I realize that many people think the life of an ­addict is easy – we just sit around all day getting money off of people and scoring a high. Do you ­really think it’s all fun and games? Or that we want our addictions to run our lives? My addiction, anyway, was ­anything but easy.

The days were long and endless when I couldn’t buy coke. I would spend between $40 and $100 a day, just on me. My weekly debt was only $60 when I first started. I was not ­using that much back then, but that changed when my boyfriend broke up with me. Then my dealer, who happened to be my best friend, started giving me coke for free.

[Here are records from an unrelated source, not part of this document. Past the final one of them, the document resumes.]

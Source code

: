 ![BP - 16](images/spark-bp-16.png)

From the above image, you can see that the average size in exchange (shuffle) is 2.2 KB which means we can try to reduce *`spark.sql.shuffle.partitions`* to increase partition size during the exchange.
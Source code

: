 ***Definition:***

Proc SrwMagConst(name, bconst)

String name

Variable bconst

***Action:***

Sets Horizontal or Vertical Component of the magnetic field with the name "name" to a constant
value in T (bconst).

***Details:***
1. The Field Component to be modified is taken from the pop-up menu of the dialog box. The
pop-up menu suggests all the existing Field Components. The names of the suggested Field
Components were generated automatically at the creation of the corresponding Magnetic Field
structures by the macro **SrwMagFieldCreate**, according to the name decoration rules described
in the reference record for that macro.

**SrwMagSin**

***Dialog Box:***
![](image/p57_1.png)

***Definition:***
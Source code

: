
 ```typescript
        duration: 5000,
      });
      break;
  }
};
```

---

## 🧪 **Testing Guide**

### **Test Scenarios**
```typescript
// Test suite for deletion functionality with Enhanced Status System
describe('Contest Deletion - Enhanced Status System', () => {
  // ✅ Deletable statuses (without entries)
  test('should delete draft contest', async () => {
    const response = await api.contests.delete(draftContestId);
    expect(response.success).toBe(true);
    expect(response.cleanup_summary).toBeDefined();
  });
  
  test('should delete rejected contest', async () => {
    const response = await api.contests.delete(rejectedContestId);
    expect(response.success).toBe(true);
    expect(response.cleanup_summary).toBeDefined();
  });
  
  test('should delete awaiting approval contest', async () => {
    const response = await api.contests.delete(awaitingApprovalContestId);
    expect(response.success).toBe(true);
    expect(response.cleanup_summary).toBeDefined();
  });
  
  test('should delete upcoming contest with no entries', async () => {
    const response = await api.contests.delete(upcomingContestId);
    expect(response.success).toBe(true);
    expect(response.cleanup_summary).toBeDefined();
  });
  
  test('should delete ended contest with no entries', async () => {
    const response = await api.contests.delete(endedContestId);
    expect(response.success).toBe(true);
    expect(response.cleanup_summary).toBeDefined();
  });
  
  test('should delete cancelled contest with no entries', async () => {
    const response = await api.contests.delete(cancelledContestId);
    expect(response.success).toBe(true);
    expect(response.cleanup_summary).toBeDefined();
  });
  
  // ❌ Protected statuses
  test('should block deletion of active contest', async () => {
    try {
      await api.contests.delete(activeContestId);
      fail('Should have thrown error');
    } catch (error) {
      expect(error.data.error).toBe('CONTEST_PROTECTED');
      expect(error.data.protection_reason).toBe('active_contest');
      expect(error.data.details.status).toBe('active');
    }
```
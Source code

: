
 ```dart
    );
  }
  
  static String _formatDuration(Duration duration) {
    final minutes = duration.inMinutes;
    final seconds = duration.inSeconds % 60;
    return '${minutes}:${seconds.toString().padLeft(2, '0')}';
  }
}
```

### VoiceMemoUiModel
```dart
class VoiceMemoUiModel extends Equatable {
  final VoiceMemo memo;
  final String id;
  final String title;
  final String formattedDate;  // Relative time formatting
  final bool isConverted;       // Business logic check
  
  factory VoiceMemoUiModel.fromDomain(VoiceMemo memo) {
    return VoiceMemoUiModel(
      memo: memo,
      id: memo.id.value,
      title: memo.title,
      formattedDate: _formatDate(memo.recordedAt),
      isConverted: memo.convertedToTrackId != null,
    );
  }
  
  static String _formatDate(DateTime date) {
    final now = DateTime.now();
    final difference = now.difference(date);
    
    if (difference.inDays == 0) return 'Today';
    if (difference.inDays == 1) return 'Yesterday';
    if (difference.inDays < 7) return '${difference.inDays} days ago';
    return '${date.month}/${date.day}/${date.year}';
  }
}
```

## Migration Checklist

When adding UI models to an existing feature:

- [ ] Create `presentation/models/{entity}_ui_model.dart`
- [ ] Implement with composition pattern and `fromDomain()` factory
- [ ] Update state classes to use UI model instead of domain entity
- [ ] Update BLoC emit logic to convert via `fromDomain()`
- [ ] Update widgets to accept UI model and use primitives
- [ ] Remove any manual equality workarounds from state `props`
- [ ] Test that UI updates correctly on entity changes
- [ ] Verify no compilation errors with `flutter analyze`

Soon I couldn’t go a day without it. The white powder lifted into my nasal passages with ease. I took line after line into my body, hoping I could block everything out of my mind. My mind quickly relaxed, my heart raced, and my hands shook, but everything was good. I was happy – for the 10 ­minutes the high lasted. Then I’d do another line. Eventually my friend cut me off and tried to talk me into getting help, so I cut him out of my life.

With no coke in my system, I became angry, an­grier than I had ever been. My body shook for no reason. I was irritable and distant. I couldn’t think of anything but coke. I wanted it all to stop – to go back to the way things had been before I started. I wanted my life back. I didn’t want to have to sneak out of my house and score in alleys with money I stole from a sleeping homeless guy. My life was out of my control and I would have done anything to get it back, but my body wouldn’t let me. I was lost.

Just when things were starting to improve and I was finally getting my life under control, I ran away. I met lots of new people who quickly ­became friends; they were either runaways or dropouts pushing 30, but they were all addicts. Our apartment had one bedroom with nine people in it. They took care of me. They fed me, bought me clothes, a toothbrush, and whatever I needed, as well as kept me safe and ­hidden from the cops.

Then one day I overdosed. It was like any other night at the apartment. A bunch of us decided we wanted to party somewhere else. One of my friends offered his mom’s house since she was out of town. We all hopped into cars, and on the way we stopped to buy some coke.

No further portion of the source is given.